Activity:
Count how many lines in the following data hold the word "values". Your answer is the number and nothing else.

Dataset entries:
---*---

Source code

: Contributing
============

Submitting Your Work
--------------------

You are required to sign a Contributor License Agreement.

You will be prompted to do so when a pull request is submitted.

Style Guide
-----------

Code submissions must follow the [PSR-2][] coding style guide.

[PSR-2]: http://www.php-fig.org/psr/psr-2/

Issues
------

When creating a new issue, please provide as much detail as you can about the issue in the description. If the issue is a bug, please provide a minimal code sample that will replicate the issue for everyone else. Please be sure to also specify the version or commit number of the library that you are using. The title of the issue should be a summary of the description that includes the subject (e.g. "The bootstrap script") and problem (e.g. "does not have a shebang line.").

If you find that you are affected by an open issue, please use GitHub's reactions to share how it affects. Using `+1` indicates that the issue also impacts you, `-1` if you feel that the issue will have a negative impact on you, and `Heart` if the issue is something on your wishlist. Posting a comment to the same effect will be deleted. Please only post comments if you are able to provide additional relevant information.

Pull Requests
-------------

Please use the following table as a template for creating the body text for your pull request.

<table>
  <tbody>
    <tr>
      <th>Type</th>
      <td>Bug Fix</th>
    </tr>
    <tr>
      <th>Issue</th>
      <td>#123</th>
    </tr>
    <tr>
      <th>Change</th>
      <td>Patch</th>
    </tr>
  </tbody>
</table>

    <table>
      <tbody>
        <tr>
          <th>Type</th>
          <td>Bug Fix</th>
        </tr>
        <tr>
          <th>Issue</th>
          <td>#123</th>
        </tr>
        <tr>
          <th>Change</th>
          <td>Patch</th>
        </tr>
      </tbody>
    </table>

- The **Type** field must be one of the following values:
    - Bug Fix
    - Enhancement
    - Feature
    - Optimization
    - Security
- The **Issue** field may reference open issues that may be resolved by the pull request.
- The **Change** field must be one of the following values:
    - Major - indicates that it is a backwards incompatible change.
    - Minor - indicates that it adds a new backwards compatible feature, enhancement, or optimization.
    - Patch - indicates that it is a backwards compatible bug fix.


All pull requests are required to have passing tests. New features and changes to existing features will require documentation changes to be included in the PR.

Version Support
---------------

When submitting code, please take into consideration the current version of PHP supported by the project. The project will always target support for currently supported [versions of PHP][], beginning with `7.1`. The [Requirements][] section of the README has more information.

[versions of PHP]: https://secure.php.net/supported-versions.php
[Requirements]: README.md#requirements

---*---

Response box:
2